Last month, the bill that seeks to provide a regulatory framework for the safe development and application of biotechnology, research, development and release of genetically modified organisms was returned to Parliament by the President Museveni without signing it into law.
Museveni declined to assent to the Act citing its failure to recognise the work of our ancestors and researchers in improving traditional crops and animal varieties.
“This law, apparently talks of giving monopoly of patent rights to this adder, and forgets about the communities that developed original material. This is wrong. Yes, we appreciate the contribution of the adder. However, we cannot forget the original preservers, developers and multipliers of the original materials. This must be clarified,” said Museveni.

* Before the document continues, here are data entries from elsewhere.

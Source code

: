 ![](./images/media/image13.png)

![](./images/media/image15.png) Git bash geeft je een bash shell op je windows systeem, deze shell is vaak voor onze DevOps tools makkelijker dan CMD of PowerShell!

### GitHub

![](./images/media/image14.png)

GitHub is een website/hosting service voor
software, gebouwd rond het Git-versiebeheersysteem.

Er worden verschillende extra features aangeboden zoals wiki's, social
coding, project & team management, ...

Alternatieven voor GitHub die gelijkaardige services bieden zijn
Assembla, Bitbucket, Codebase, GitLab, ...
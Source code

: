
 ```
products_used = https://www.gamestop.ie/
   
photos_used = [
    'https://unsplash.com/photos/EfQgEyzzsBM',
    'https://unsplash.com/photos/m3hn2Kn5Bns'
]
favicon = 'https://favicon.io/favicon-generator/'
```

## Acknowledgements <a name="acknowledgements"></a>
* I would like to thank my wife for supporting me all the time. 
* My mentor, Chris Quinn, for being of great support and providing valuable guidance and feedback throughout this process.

Although some of Museveni’s other concerns have been described by some scientists as misplaced, the Minister of Science Dr. Elioda Tumwesigye they have embarked on a process to incorporate the president’s concerns, which will not affect other parts of the bill.

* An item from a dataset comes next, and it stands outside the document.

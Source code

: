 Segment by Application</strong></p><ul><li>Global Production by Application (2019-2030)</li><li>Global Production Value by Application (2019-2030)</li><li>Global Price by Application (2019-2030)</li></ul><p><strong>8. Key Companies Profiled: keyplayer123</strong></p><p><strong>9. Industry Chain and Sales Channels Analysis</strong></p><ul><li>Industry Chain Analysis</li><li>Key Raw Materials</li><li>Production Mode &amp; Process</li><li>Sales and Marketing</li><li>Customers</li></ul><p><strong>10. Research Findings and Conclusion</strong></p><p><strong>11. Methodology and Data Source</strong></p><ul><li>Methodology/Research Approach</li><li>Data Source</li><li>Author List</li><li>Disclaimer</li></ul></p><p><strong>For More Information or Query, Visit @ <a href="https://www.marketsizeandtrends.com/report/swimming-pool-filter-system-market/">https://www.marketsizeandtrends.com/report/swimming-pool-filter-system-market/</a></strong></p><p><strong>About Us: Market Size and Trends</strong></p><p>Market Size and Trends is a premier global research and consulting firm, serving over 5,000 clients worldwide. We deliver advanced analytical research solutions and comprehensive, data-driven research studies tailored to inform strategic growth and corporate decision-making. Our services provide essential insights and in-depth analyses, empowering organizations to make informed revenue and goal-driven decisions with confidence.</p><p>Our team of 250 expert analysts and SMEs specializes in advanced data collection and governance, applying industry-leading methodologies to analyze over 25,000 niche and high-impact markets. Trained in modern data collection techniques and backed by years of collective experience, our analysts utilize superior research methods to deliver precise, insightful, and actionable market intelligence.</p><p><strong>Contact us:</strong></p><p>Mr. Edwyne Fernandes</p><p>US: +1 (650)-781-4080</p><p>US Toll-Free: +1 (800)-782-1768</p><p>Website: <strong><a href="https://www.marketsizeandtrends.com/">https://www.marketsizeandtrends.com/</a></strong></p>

“Whereas the President has raised a couple of issues he needs clarification on, these will be clarified on through the Parliamentary process that has already started,” said Tumwesigye at a recent training of journalists.
But now the committee of science and technology was tasked to reconsider the bill within 14 days and give parliament a report on the 30th of this month expresses fear that the without this law Ugandans are being exposed to dangers of the unregulated genetically modified organisms.
The committee chairperson and also Nakifuma County MP Robert Kafeero Ssekitoleko says that Members of the committee are now seeking audience with the President to address the issues he raised about the bill in order to be signed into law.
“When this law is delayed, it is as if we are saying that you do not put padlocks on your house and let everybody walk in and walk out,” Sekitoleko said.
He adds that today Uganda’s porous boarders are allowing in dangerous materials under GMOs because there is no legal framework to stop them.
“They (GMOs) come from South Africa, from the US and everywhere. And when you go to our supermarkets, you will find them but the police and other law enforcers have no legal framework to stop these practices,” he stressed.
Sekitoleko adds that most of these things on the market are not labelled and Ugandans eat them unknowingly. Go to some high class restaurants selling chips and chicken you will find Irish potatoes which are GMOs imported to Uganda from South Africa but nobody stops them because there is no law.
For us we are saying Uganda must be safe and that is what exactly the President is saying but we just need to agree on how we make it safe that is all because without a law Uganda is not safe.
Ssekitoleko explains that the committee will meet with the president most probably next week to address some of the issues he raised regarding the bill.
The committee chairperson is optimistic that they will agree with the President on how to close the gaps in the Bill if they are to sign it into law.